# Look what I found today



## Plasticman (Oct 14, 2008)

Went to look at a job today where the plumber was found to not be licensed. Went to give price on finishing 2 top outs and 1 slab. Slab rough looks like 1 bath is flip flopped by mistake, didn't have blueprint to verify.This is only part of what I saw..:laughing:


----------



## rocksteady (Oct 8, 2008)

What the hell is that? Is it glue, primer or just paint?

I like how everything is supported and braced.





Paul


----------



## RealLivePlumber (Jun 22, 2008)

Might be that blue coating they put on tubs to protect them during construction? http://www.strippablecoating.com/tubs.aspx

Or spray insulation?

What a mess.


----------



## Mongrel (Mar 4, 2010)

rocksteady said:


> I like how everything is supported and braced. Paul


Come on man! That's what the faceplate is for!




:laughing:


----------



## TheSkinnyGuy (Sep 15, 2009)

must be an investor in that there glue... plenty of it on the pipe...


----------



## Optimus Primer (May 20, 2009)

I think everyone failed to notice the cpvc stubout for the tub spout. The spray stuff might be the termite spray from the slab up to about 3 feet high on all the framing. tremador or someting like that.


----------



## Protech (Sep 22, 2008)

Oh, you mean the termite spray that causes cpvc to split? :laughing:


----------



## Optimus Primer (May 20, 2009)

Protech said:


> Oh, you mean the termite spray that causes cpvc to split? :laughing:


 
Yeah thats the stuff. :yes:


----------



## AKdaplumba (Jan 12, 2010)

what the.......


----------



## ROCKSTARPLUMBER (Dec 14, 2008)

I could name off whos work that looks like, but i wont.
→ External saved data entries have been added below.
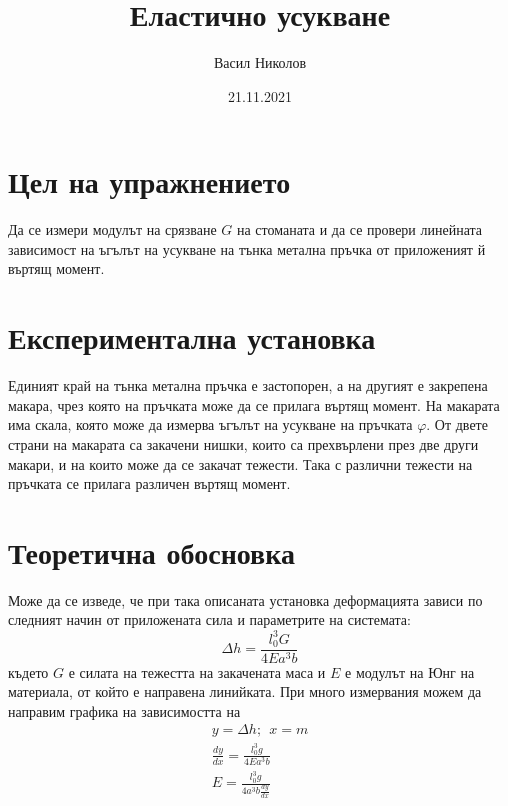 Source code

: \documentclass[aps, prb, twocolumn, a4paper, floatfix, reprint]{revtex4-2}
\let\phi\varphi
\begin{document}
\title{Еластично усукване}
\author{Васил Николов}
\noaffiliation
\date{21.11.2021}
\maketitle

\section{Цел на упражнението}
Да се измери модулът на срязване $G$ на стоманата и да се провери линейната зависимост на ъгълът на усукване на тънка метална пръчка от приложеният й въртящ момент.

\section{Експериментална установка}
Единият край на тънка метална пръчка е застопорен, а на другият е закрепена макара, чрез която на пръчката може да се прилага въртящ момент. На макарата има скала, която може да измерва ъгълът на усукване на пръчката $\phi$. От двете страни на макарата са закачени нишки, които са прехвърлени през две други макари, и на които може да се закачат тежести. Така с различни тежести на пръчката се прилага различен въртящ момент.

\section{Теоретична обосновка}
Може да се изведе, че при така описаната установка деформацията зависи по следният начин от приложената сила и параметрите на системата:
\begin{equation} \label{eq:1}
    \Delta h=\frac{l_0^3 G}{4E a^3 b}
\end{equation}
където $G$ е силата на тежестта на закачената маса и $E$ е модулът на Юнг на материала, от който е направена линийката. При много измервания можем да направим графика на зависимостта на 
\begin{gather*} \label{eq:2}
    y=\Delta h; \ \ x = m \\
    \frac{dy}{dx} = \frac{l_0^3 g}{4E a^3 b} \\
    E = \frac{l_0^3 g}{4a^3 b \frac{dy}{dx}} \tag{2}
\end{gather*}
\end{document}
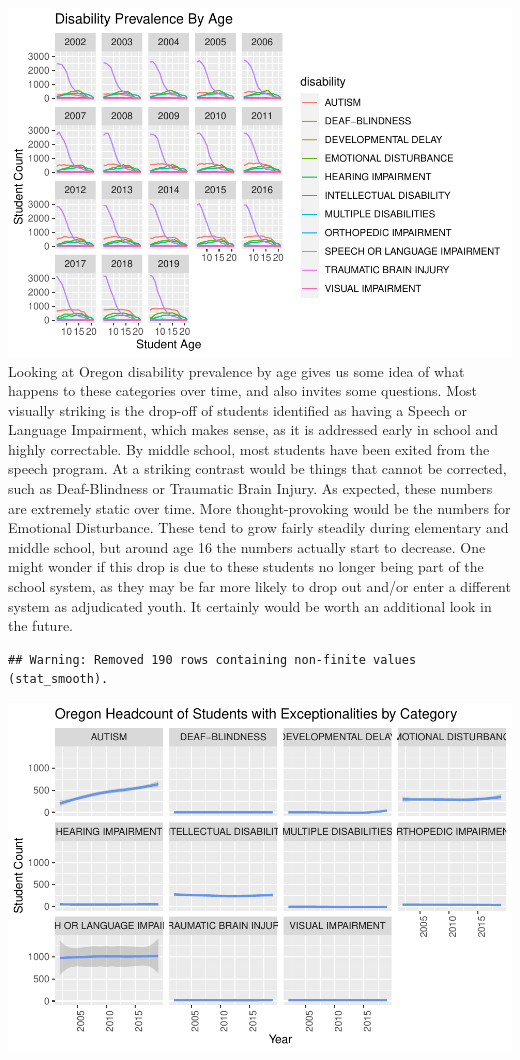 \documentclass[
  english,
  man]{apa6}
\begin{document}
\includegraphics{Final_project_files/figure-latex/Oregon plot-1.pdf}
Looking at Oregon disability prevalence by age gives us some idea of what happens to these categories over time, and also invites some questions. Most visually striking is the drop-off of students identified as having a Speech or Language Impairment, which makes sense, as it is addressed early in school and highly correctable. By middle school, most students have been exited from the speech program. At a striking contrast would be things that cannot be corrected, such as Deaf-Blindness or Traumatic Brain Injury. As expected, these numbers are extremely static over time. More thought-provoking would be the numbers for Emotional Disturbance. These tend to grow fairly steadily during elementary and middle school, but around age 16 the numbers actually start to decrease. One might wonder if this drop is due to these students no longer being part of the school system, as they may be far more likely to drop out and/or enter a different system as adjudicated youth. It certainly would be worth an additional look in the future.

\begin{verbatim}
## Warning: Removed 190 rows containing non-finite values (stat_smooth).
\end{verbatim}

\includegraphics{Final_project_files/figure-latex/unnamed-chunk-1-1.pdf}
\end{document}

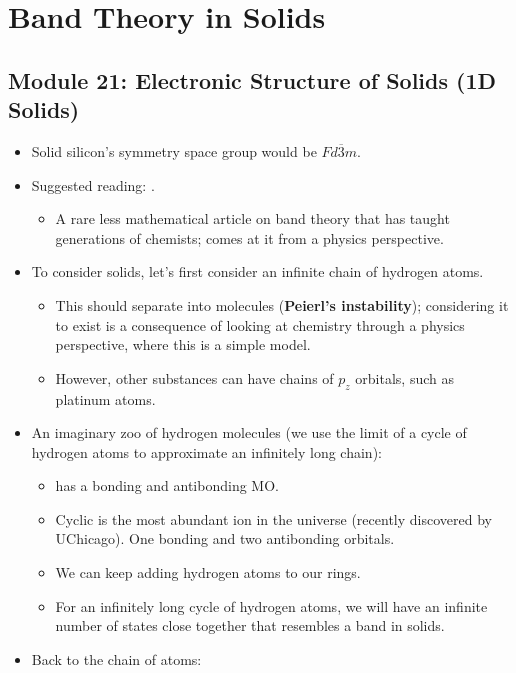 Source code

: \documentclass[../notes.tex]{subfiles}
\begin{document}
\chapter{Band Theory in Solids}
\section{Module 21: Electronic Structure of Solids (1D Solids)}
\begin{itemize}
    \item {}Solid silicon's symmetry space group would be $Fd\overline{3}m$.
    \item Suggested reading: \textcite{bib:bandTheory}.
    \begin{itemize}
        \item A rare less mathematical article on band theory that has taught generations of chemists; comes at it from a physics perspective.
    \end{itemize}
    \item To consider solids, let's first consider an infinite chain of hydrogen atoms.
    \begin{itemize}
        \item This should separate into  molecules (\textbf{Peierl's instability}); considering it to exist is a consequence of looking at chemistry through a physics perspective, where this is a simple model.
        \item However, other substances can have chains of $p_z$ orbitals, such as platinum atoms.
    \end{itemize}
    \item An imaginary zoo of hydrogen molecules (we use the limit of a cycle of hydrogen atoms to approximate an infinitely long chain):
    \begin{itemize}
        \item {} has a bonding and antibonding MO.
        \item Cyclic  is the most abundant ion in the universe (recently discovered by UChicago). One bonding and two antibonding orbitals.
        \item We can keep adding hydrogen atoms to our rings.
        \item For an infinitely long cycle of hydrogen atoms, we will have an infinite number of states close together that resembles a band in solids.
    \end{itemize}
    \item Back to the chain of  atoms:

\end{itemize}
\end{document}
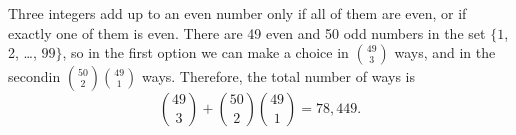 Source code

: Three integers add up to an even number only if all of them are even, or if exactly one of them is even.
There are 49 even and 50 odd numbers in the set $\{1$, 2, \dots, $99\}$, so in the first option we can make a choice in $\binom{49}{3}$ ways, and in the second\dash in $\binom{50}{2}\binom{49}{1}$ ways.
Therefore, the total number of ways is
\[
    \binom{49}{3}+\binom{50}{2}\binom{49}{1} = 78{,}449.
\]
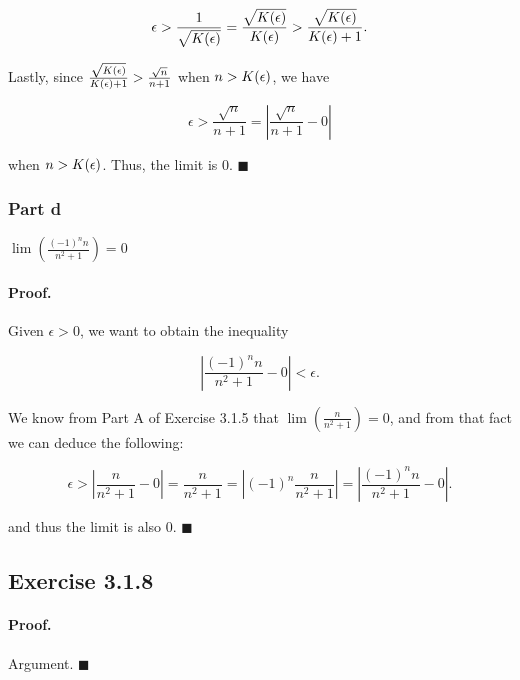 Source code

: \documentclass[paper=a4, fontsize=11pt]{scrartcl} %
\numberwithin{equation}{section} %
\numberwithin{figure}{section} %
\numberwithin{table}{section} %
\begin{document}
\begin{equation*}
\epsilon > \frac{1}{\sqrt{K(\epsilon)}} = \frac{\sqrt{K(\epsilon)}}{K(\epsilon)} > \frac{\sqrt{K(\epsilon)}}{K(\epsilon) + 1}.
\end{equation*}

Lastly, since $\frac{\sqrt{K(\epsilon)}}{K(\epsilon) + 1} > \frac{\sqrt{n}}{n + 1}$ when $n > K(\epsilon)$, we have

\begin{equation*}
\epsilon > \frac{\sqrt{n}}{n + 1} = \left|\frac{\sqrt{n}}{n + 1} - 0\right|
\end{equation*}

when $n > K(\epsilon)$. Thus, the limit is 0. $\blacksquare$\\
\subsubsection*{Part d}

$\lim\left(\frac{(-1)^n n}{n^2 + 1}\right) = 0$

\paragraph{Proof.} Given $\epsilon > 0$, we want to obtain the inequality 

\begin{equation*}
\left|\frac{(-1)^n n}{n^2 + 1} - 0\right| < \epsilon.
\end{equation*}

We know from Part A of Exercise 3.1.5 that $\lim\left(\frac{n}{n^2 + 1}\right) = 0$, and from that fact we can deduce the following:

\begin{equation*}
\epsilon > \left|\frac{n}{n^2 + 1} - 0\right| = \frac{n}{n^2 + 1} = \left|(-1)^n \frac{n}{n^2 + 1}\right| = \left|\frac{(-1)^n n}{n^2 + 1} - 0\right|.
\end{equation*}

and thus the limit is also 0. $\blacksquare$\\

\subsection*{Exercise 3.1.8}
\paragraph{Proof.} Argument. $\blacksquare$\\
\end{document}
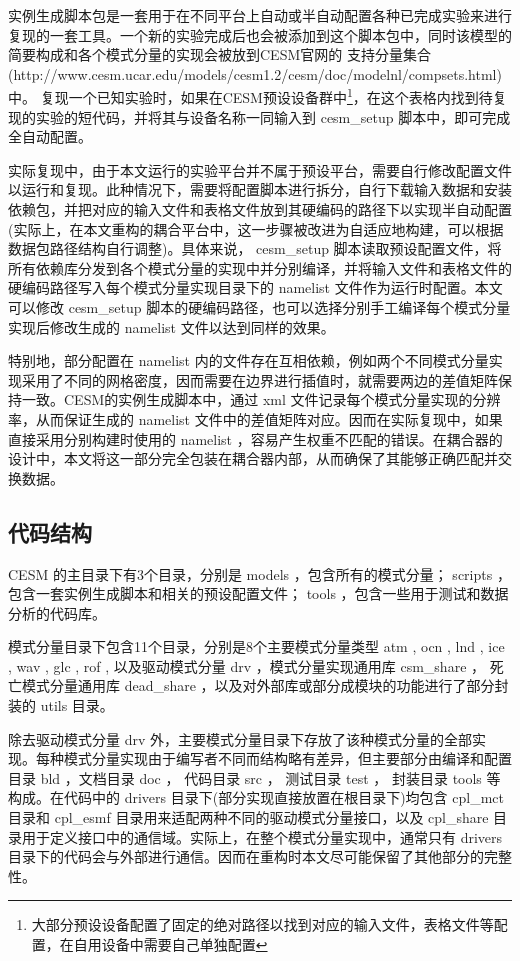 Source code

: 实例生成脚本包是一套用于在不同平台上自动或半自动配置各种已完成实验来进行复现的一套工具。一个新的实验完成后也会被添加到这个脚本包中，同时该模型的简要构成和各个模式分量的实现会被放到CESM官网的
支持分量集合
(http://www.cesm.ucar.edu/models/cesm1.2/cesm/doc/modelnl/compsets.html)
中。
复现一个已知实验时，如果在CESM预设设备群中\footnote{大部分预设设备配置了固定的绝对路径以找到对应的输入文件，表格文件等配置，在自用设备中需要自己单独配置}，在这个表格内找到待复现的实验的短代码，并将其与设备名称一同输入到 cesm\_setup 脚本中，即可完成全自动配置。

实际复现中，由于本文运行的实验平台并不属于预设平台，需要自行修改配置文件以运行和复现。此种情况下，需要将配置脚本进行拆分，自行下载输入数据和安装依赖包，并把对应的输入文件和表格文件放到其硬编码的路径下以实现半自动配置(实际上，在本文重构的耦合平台中，这一步骤被改进为自适应地构建，可以根据数据包路径结构自行调整)。具体来说， cesm\_setup 脚本读取预设配置文件，将所有依赖库分发到各个模式分量的实现中并分别编译，并将输入文件和表格文件的硬编码路径写入每个模式分量实现目录下的 namelist 文件作为运行时配置。本文可以修改 cesm\_setup 脚本的硬编码路径，也可以选择分别手工编译每个模式分量实现后修改生成的 namelist 文件以达到同样的效果。

特别地，部分配置在 namelist 内的文件存在互相依赖，例如两个不同模式分量实现采用了不同的网格密度，因而需要在边界进行插值时，就需要两边的差值矩阵保持一致。CESM的实例生成脚本中，通过 xml 文件记录每个模式分量实现的分辨率，从而保证生成的 namelist 文件中的差值矩阵对应。因而在实际复现中，如果直接采用分别构建时使用的 namelist ，容易产生权重不匹配的错误。在耦合器的设计中，本文将这一部分完全包装在耦合器内部，从而确保了其能够正确匹配并交换数据。

\subsection{代码结构}

CESM 的主目录下有3个目录，分别是 models ，包含所有的模式分量； scripts ，包含一套实例生成脚本和相关的预设配置文件； tools ，包含一些用于测试和数据分析的代码库。

模式分量目录下包含11个目录，分别是8个主要模式分量类型 atm , ocn , lnd , ice , wav , glc , rof , 以及驱动模式分量 drv ，模式分量实现通用库 csm\_share ， 死亡模式分量通用库 dead\_share ，以及对外部库或部分成模块的功能进行了部分封装的 utils 目录。

除去驱动模式分量 drv 外，主要模式分量目录下存放了该种模式分量的全部实现。每种模式分量实现由于编写者不同而结构略有差异，但主要部分由编译和配置目录 bld ，文档目录 doc ， 代码目录 src ， 测试目录 test ， 封装目录 tools 等构成。在代码中的 drivers 目录下(部分实现直接放置在根目录下)均包含 cpl\_mct 目录和 cpl\_esmf 目录用来适配两种不同的驱动模式分量接口，以及 cpl\_share 目录用于定义接口中的通信域。实际上，在整个模式分量实现中，通常只有  drivers 目录下的代码会与外部进行通信。因而在重构时本文尽可能保留了其他部分的完整性。

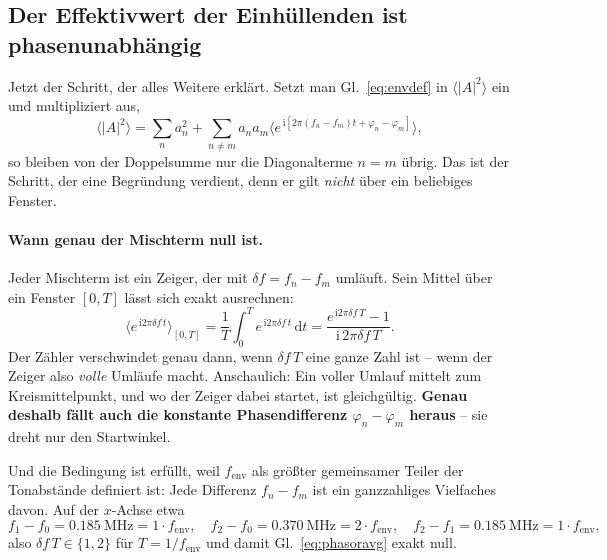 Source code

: \documentclass[11pt,a4paper]{article}
\begin{document}
\subsection{Der Effektivwert der Einhüllenden ist phasenunabhängig}\label{sec:rmsphase}

Jetzt der Schritt, der alles Weitere erklärt. Setzt man Gl.~\eqref{eq:envdef}
in $\langle|A|^2\rangle$ ein und multipliziert aus,
\begin{equation}
  \bigl\langle |A|^2 \bigr\rangle
  = \sum_n a_n^2
  + \sum_{n\neq m} a_n a_m
    \bigl\langle e^{\,\mathrm{i}\left[2\pi(f_n-f_m)t+\varphi_n-\varphi_m\right]}\bigr\rangle ,
\end{equation}
so bleiben von der Doppelsumme nur die Diagonalterme $n=m$ übrig. Das ist
der Schritt, der eine Begründung verdient, denn er gilt \emph{nicht} über ein
beliebiges Fenster.

\paragraph{Wann genau der Mischterm null ist.}
Jeder Mischterm ist ein Zeiger, der mit $\delta\! f = f_n-f_m$ umläuft. Sein
Mittel über ein Fenster $[0,T]$ lässt sich exakt ausrechnen:
\begin{equation}
  \bigl\langle e^{\,\mathrm{i}2\pi \delta\! f\, t}\bigr\rangle_{[0,T]}
  = \frac{1}{T}\int_0^{T} e^{\,\mathrm{i}2\pi \delta\! f\, t}\,\mathrm{d}t
  = \frac{e^{\,\mathrm{i}2\pi \delta\! f\, T}-1}{\mathrm{i}\,2\pi \delta\! f\, T} .
  \label{eq:phasoravg}
\end{equation}
Der Zähler verschwindet genau dann, wenn $\delta\! f\,T$ eine ganze Zahl ist
-- wenn der Zeiger also \emph{volle} Umläufe macht. Anschaulich: Ein voller
Umlauf mittelt zum Kreismittelpunkt, und wo der Zeiger dabei startet, ist
gleichgültig. \textbf{Genau deshalb fällt auch die konstante Phasendifferenz
$\varphi_n-\varphi_m$ heraus} -- sie dreht nur den Startwinkel.

Und die Bedingung ist erfüllt, weil $f_\mathrm{env}$ als größter gemeinsamer
Teiler der Tonabstände definiert ist: Jede Differenz $f_n-f_m$ ist ein
ganzzahliges Vielfaches davon. Auf der $x$-Achse etwa
\begin{equation}
  f_1-f_0 = \SI{0.185}{\mega\hertz} = 1\cdot f_\mathrm{env},\quad
  f_2-f_0 = \SI{0.370}{\mega\hertz} = 2\cdot f_\mathrm{env},\quad
  f_2-f_1 = \SI{0.185}{\mega\hertz} = 1\cdot f_\mathrm{env},
\end{equation}
also $\delta\! f\,T \in \{1,2\}$ für $T=1/f_\mathrm{env}$ und damit
Gl.~\eqref{eq:phasoravg} exakt null.
\end{document}
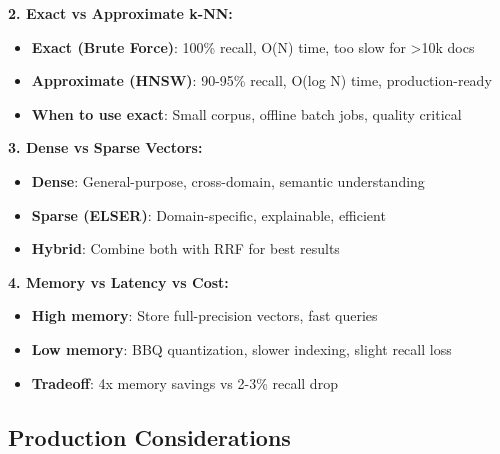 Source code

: \documentclass[10pt]{article}
\begin{document}
\textbf{2. Exact vs Approximate k-NN:}
\begin{itemize}
\item \textbf{Exact (Brute Force)}: 100\% recall, O(N) time, too slow for >10k docs
\item \textbf{Approximate (HNSW)}: 90-95\% recall, O(log N) time, production-ready
\item \textbf{When to use exact}: Small corpus, offline batch jobs, quality critical
\end{itemize}

\textbf{3. Dense vs Sparse Vectors:}
\begin{itemize}
\item \textbf{Dense}: General-purpose, cross-domain, semantic understanding
\item \textbf{Sparse (ELSER)}: Domain-specific, explainable, efficient
\item \textbf{Hybrid}: Combine both with RRF for best results
\end{itemize}

\textbf{4. Memory vs Latency vs Cost:}
\begin{itemize}
\item \textbf{High memory}: Store full-precision vectors, fast queries
\item \textbf{Low memory}: BBQ quantization, slower indexing, slight recall loss
\item \textbf{Tradeoff}: 4x memory savings vs 2-3\% recall drop
\end{itemize}

\subsection{Production Considerations}
\end{document}
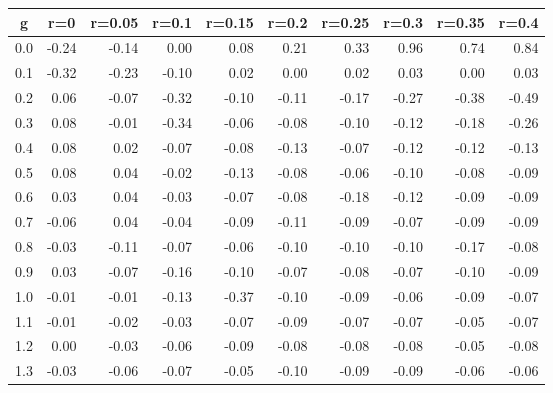 %
\begin{table}[!tbp]
 \begin{center}
 \begin{tabular}{rrrrrrrrrr}\hline\hline
\multicolumn{1}{c}{g}&\multicolumn{1}{c}{r=0}&\multicolumn{1}{c}{r=0.05}&\multicolumn{1}{c}{r=0.1}&\multicolumn{1}{c}{r=0.15}&\multicolumn{1}{c}{r=0.2}&\multicolumn{1}{c}{r=0.25}&\multicolumn{1}{c}{r=0.3}&\multicolumn{1}{c}{r=0.35}&\multicolumn{1}{c}{r=0.4}\tabularnewline
\hline
0.0&-0.24&-0.14& 0.00& 0.08& 0.21& 0.33& 0.96& 0.74& 0.84\tabularnewline
0.1&-0.32&-0.23&-0.10& 0.02& 0.00& 0.02& 0.03& 0.00& 0.03\tabularnewline
0.2& 0.06&-0.07&-0.32&-0.10&-0.11&-0.17&-0.27&-0.38&-0.49\tabularnewline
0.3& 0.08&-0.01&-0.34&-0.06&-0.08&-0.10&-0.12&-0.18&-0.26\tabularnewline
0.4& 0.08& 0.02&-0.07&-0.08&-0.13&-0.07&-0.12&-0.12&-0.13\tabularnewline
0.5& 0.08& 0.04&-0.02&-0.13&-0.08&-0.06&-0.10&-0.08&-0.09\tabularnewline
0.6& 0.03& 0.04&-0.03&-0.07&-0.08&-0.18&-0.12&-0.09&-0.09\tabularnewline
0.7&-0.06& 0.04&-0.04&-0.09&-0.11&-0.09&-0.07&-0.09&-0.09\tabularnewline
0.8&-0.03&-0.11&-0.07&-0.06&-0.10&-0.10&-0.10&-0.17&-0.08\tabularnewline
0.9& 0.03&-0.07&-0.16&-0.10&-0.07&-0.08&-0.07&-0.10&-0.09\tabularnewline
1.0&-0.01&-0.01&-0.13&-0.37&-0.10&-0.09&-0.06&-0.09&-0.07\tabularnewline
1.1&-0.01&-0.02&-0.03&-0.07&-0.09&-0.07&-0.07&-0.05&-0.07\tabularnewline
1.2& 0.00&-0.03&-0.06&-0.09&-0.08&-0.08&-0.08&-0.05&-0.08\tabularnewline
1.3&-0.03&-0.06&-0.07&-0.05&-0.10&-0.09&-0.09&-0.06&-0.06\tabularnewline
\hline
\end{tabular}

\end{center}

\end{table}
Plasticman, I have a pretty good idea as to who did that.


----------



## KCplumber (Dec 31, 2009)

At least he/she used a Moen posi-temp :thumbup:


----------



## Plasticman (Oct 14, 2008)

ROCKSTARPLUMBER said:


> I could name off whos work that looks like, but i wont. Plasticman, I have a pretty good idea as to who did that.


Tell me then, Rockstar. He was not licensed. The builder has three jobs that the city put a stop work order on because of him. Someone in permitting did not catch it at the time of issuance that the guy was only registered but was working off the builders permit. ( tax dollars at work ) ( lazy ass unqualified employees )

That blue crap is spray on termite stuff. Makes a mess of everything. They don't care where it lands or how big a mess they make with it. Gets on your hands and is difficult to wash off. I don't trust it for bug protection at all. All it is, is borax I'm told.
And yes, the idea behind the pic was to see who would notice the cpvc drop to the tub spout. We have a winner! I will send you a free gift in the mail.:whistling2:


----------



## rocksteady (Oct 8, 2008)

house plumber said:


> I think everyone failed to notice the cpvc stubout for the tub spout.


I did see that but I just figured you guys down there had glue on tub spouts. 





Paul


----------



## kentdmo (Dec 15, 2008)

thats what keeps us busy is crap work like that


----------



## TheMaster (Jun 12, 2009)

Looks like they used all plastic male adapters too.


----------



## ROCKSTARPLUMBER (Dec 14, 2008)

It's cool, they will be calling me to fix it in about 6 months. Job security.:thumbup:


----------



## RealLivePlumber (Jun 22, 2008)

I just stopped by a buddies whole house rough today. They made him use C.I. stacks in the living areas. I told him I'll be back in 10 years to swap them out!. 

Maybe I should take some pictures and measurements now.


----------



## robthaplumber (Jan 27, 2010)

RealLivePlumber said:


> I just stopped by a buddies whole house rough today. They made him use C.I. stacks in the living areas. I told him I'll be back in 10 years to swap them out!.
> 
> Maybe I should take some pictures and measurements now.


 When I did new installs, some of the larger homes (3,000-8,000 sq.ft.) would want c.i. stacks to keep the noise of running water out of thier living spaces. Hey, if they wanna pay fer it, I'll install it.


----------



## rocksteady (Oct 8, 2008)

Most people who spend a million bucks on a house don't want to hear the upstairs toilet flush when they're watching their 60" plasma in the living room.








Paul


----------



## kiddplum (Feb 7, 2010)

*cpvc tub spout*

saw the moen positemp with the cpvc pipe to the tub spout will that work? moen says only copper or iron pipe pex will restrict flow and cause water to run out of the shower head and the tub spout at the same time customer called today with that same complaint valve is piped with cpvc to spout and shower head water comes out both at the same time was thinking maybe a bad valve but after reading a few posts here and seeing this installation im not sure what to think


----------



## chonkie (Jul 31, 2014)

Copper is the only thing I have ever used on the valve to spout section. 1/2" cpvc seems too tiny ID and would do what they are experiencing.


----------



## chonkie (Jul 31, 2014)

Hehe, I just realized what you found ... a 4 year old post.

Edit. Brain fart there, this was in response to the title, but you didn't title the post ... ehh, rough day.


----------